#### Task to complete:
Each of the records below must be reproduced exactly.

****************************************

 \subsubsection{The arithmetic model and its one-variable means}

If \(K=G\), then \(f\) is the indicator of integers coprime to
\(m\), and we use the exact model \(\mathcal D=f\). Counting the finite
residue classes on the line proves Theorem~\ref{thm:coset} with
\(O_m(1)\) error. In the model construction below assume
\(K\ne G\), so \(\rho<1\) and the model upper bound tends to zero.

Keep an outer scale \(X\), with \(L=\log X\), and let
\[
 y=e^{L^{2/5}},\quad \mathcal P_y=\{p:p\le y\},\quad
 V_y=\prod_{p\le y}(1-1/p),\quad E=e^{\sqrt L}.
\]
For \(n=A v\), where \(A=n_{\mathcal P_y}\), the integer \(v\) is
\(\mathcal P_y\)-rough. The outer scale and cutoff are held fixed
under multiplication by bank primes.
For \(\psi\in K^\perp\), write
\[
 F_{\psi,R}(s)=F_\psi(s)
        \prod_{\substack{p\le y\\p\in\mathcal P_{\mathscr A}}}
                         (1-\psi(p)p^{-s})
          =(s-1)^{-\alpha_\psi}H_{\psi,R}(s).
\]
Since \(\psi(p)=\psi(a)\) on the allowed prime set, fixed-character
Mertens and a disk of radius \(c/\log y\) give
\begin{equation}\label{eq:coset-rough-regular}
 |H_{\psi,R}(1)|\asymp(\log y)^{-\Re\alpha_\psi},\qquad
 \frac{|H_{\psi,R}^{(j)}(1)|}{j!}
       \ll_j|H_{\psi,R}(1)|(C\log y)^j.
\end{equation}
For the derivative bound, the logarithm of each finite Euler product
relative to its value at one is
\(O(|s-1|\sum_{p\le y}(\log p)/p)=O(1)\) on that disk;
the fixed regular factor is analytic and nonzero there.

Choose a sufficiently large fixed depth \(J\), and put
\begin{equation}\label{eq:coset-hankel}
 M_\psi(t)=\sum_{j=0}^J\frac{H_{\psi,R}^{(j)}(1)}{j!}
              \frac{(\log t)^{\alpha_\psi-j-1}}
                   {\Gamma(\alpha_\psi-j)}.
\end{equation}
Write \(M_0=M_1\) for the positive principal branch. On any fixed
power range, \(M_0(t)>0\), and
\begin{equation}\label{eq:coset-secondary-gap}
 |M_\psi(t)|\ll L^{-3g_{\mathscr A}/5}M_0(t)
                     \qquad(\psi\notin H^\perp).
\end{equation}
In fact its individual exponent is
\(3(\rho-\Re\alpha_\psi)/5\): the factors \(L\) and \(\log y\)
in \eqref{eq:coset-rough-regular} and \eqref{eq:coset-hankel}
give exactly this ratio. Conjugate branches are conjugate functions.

****************************************

#### Exercise result:
 \subsubsection{The arithmetic model and its one-variable means}

If \(K=G\), then \(f\) is the indicator of integers coprime to
\(m\), and we use the exact model \(\mathcal D=f\). Counting the finite
residue classes on the line proves Theorem~\ref{thm:coset} with
\(O_m(1)\) error. In the model construction below assume
\(K\ne G\), so \(\rho<1\) and the model upper bound tends to zero.

Keep an outer scale \(X\), with \(L=\log X\), and let
\[
 y=e^{L^{2/5}},\quad \mathcal P_y=\{p:p\le y\},\quad
 V_y=\prod_{p\le y}(1-1/p),\quad E=e^{\sqrt L}.
\]
For \(n=A v\), where \(A=n_{\mathcal P_y}\), the integer \(v\) is
\(\mathcal P_y\)-rough. The outer scale and cutoff are held fixed
under multiplication by bank primes.
For \(\psi\in K^\perp\), write
\[
 F_{\psi,R}(s)=F_\psi(s)
        \prod_{\substack{p\le y\\p\in\mathcal P_{\mathscr A}}}
                         (1-\psi(p)p^{-s})
          =(s-1)^{-\alpha_\psi}H_{\psi,R}(s).
\]
Since \(\psi(p)=\psi(a)\) on the allowed prime set, fixed-character
Mertens and a disk of radius \(c/\log y\) give
\begin{equation}\label{eq:coset-rough-regular}
 |H_{\psi,R}(1)|\asymp(\log y)^{-\Re\alpha_\psi},\qquad
 \frac{|H_{\psi,R}^{(j)}(1)|}{j!}
       \ll_j|H_{\psi,R}(1)|(C\log y)^j.
\end{equation}
For the derivative bound, the logarithm of each finite Euler product
relative to its value at one is
\(O(|s-1|\sum_{p\le y}(\log p)/p)=O(1)\) on that disk;
the fixed regular factor is analytic and nonzero there.

Choose a sufficiently large fixed depth \(J\), and put
\begin{equation}\label{eq:coset-hankel}
 M_\psi(t)=\sum_{j=0}^J\frac{H_{\psi,R}^{(j)}(1)}{j!}
              \frac{(\log t)^{\alpha_\psi-j-1}}
                   {\Gamma(\alpha_\psi-j)}.
\end{equation}
Write \(M_0=M_1\) for the positive principal branch. On any fixed
power range, \(M_0(t)>0\), and
\begin{equation}\label{eq:coset-secondary-gap}
 |M_\psi(t)|\ll L^{-3g_{\mathscr A}/5}M_0(t)
                     \qquad(\psi\notin H^\perp).
\end{equation}
In fact its individual exponent is
\(3(\rho-\Re\alpha_\psi)/5\): the factors \(L\) and \(\log y\)
in \eqref{eq:coset-rough-regular} and \eqref{eq:coset-hankel}
give exactly this ratio. Conjugate branches are conjugate functions.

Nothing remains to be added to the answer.